--- Exercise materials Enclosed Below ---

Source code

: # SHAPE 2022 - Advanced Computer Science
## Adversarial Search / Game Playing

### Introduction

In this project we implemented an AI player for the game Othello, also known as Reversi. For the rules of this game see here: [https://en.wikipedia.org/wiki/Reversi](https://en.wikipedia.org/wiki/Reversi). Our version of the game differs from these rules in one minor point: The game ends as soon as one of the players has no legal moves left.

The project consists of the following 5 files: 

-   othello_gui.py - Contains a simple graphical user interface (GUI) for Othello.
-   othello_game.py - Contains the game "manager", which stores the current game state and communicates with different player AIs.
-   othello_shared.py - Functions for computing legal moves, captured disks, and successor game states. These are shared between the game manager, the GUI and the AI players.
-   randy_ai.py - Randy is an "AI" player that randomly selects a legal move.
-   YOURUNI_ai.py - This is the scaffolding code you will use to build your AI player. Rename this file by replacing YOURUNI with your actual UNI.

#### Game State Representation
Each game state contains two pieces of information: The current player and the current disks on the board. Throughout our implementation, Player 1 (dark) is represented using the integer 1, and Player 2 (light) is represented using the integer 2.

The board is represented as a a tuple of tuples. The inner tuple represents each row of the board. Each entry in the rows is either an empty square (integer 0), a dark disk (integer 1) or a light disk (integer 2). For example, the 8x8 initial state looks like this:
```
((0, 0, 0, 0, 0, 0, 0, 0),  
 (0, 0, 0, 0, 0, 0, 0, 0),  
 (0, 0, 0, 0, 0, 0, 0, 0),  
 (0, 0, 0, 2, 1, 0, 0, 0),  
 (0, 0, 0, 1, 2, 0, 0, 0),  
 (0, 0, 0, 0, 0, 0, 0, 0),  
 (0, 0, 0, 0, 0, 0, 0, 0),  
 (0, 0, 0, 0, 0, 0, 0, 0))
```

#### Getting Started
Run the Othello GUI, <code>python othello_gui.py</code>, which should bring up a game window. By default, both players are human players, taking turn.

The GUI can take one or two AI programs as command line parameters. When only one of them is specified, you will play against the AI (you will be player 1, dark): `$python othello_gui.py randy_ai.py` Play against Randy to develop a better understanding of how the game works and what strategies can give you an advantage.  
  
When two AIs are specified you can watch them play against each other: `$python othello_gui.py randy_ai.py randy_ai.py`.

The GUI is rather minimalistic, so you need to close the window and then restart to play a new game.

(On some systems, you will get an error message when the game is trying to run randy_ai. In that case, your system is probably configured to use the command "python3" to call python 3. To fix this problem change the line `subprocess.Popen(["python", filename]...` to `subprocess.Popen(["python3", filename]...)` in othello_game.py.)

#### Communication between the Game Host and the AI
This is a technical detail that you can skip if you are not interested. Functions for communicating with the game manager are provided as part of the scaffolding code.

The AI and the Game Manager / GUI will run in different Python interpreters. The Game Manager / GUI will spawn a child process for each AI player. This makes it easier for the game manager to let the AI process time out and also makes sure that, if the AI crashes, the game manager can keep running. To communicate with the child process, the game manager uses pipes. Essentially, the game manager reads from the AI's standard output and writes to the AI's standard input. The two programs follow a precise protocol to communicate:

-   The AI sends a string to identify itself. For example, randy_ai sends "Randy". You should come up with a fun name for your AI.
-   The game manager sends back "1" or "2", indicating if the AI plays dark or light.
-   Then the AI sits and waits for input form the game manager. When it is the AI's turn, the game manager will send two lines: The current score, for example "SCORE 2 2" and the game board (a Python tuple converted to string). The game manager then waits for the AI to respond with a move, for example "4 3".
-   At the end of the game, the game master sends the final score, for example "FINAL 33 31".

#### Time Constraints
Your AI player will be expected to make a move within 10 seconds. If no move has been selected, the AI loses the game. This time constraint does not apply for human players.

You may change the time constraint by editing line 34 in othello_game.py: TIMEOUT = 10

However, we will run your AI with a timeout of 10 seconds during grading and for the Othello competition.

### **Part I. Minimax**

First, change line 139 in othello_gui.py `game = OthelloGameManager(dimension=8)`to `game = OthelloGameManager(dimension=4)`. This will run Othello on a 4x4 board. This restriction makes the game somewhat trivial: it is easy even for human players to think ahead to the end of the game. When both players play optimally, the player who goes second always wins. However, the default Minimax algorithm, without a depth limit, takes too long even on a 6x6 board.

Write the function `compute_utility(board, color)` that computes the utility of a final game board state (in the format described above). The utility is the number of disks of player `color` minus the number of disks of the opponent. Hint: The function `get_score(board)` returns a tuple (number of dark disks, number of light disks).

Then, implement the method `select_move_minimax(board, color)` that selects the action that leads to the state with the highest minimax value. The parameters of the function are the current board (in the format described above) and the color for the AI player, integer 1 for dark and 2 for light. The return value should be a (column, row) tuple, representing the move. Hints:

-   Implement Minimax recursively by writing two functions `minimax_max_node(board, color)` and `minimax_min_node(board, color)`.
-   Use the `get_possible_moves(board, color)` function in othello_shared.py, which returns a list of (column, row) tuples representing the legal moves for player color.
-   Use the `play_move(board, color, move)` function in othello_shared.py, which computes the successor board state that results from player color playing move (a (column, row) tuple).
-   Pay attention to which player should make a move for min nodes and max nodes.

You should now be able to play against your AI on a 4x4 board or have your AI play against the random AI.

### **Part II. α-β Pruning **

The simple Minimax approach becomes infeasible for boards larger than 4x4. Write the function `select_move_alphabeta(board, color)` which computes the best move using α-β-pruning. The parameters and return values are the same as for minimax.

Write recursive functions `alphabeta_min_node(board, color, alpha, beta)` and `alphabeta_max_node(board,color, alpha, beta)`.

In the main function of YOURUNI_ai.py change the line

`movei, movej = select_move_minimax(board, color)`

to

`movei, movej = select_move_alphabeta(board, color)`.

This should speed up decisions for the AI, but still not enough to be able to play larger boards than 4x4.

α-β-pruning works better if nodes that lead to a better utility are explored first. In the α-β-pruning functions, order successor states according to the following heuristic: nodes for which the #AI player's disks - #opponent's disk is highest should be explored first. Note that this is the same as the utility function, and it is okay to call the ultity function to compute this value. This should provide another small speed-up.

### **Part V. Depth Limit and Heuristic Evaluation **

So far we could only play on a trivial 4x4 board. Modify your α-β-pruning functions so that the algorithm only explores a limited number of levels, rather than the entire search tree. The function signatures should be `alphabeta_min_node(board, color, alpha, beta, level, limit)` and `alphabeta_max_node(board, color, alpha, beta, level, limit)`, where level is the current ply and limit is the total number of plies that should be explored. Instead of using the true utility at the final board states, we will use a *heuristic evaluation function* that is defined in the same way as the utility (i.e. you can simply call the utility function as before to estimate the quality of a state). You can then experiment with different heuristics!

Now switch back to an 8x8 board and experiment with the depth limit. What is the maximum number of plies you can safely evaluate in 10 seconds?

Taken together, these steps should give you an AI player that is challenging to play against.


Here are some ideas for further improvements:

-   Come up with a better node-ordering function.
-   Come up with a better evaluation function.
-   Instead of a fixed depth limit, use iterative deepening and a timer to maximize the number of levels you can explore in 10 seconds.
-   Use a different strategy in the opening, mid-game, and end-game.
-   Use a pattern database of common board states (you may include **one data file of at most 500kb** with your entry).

--- End of Enclosed Exercise materials ---

| Description of the task |
Using the entries above, restate word for word every line from the one that contains "better evaluation function." through the last.

| Answer to this problem |
-   Come up with a better evaluation function.
-   Instead of a fixed depth limit, use iterative deepening and a timer to maximize the number of levels you can explore in 10 seconds.
-   Use a different strategy in the opening, mid-game, and end-game.
-   Use a pattern database of common board states (you may include **one data file of at most 500kb** with your entry).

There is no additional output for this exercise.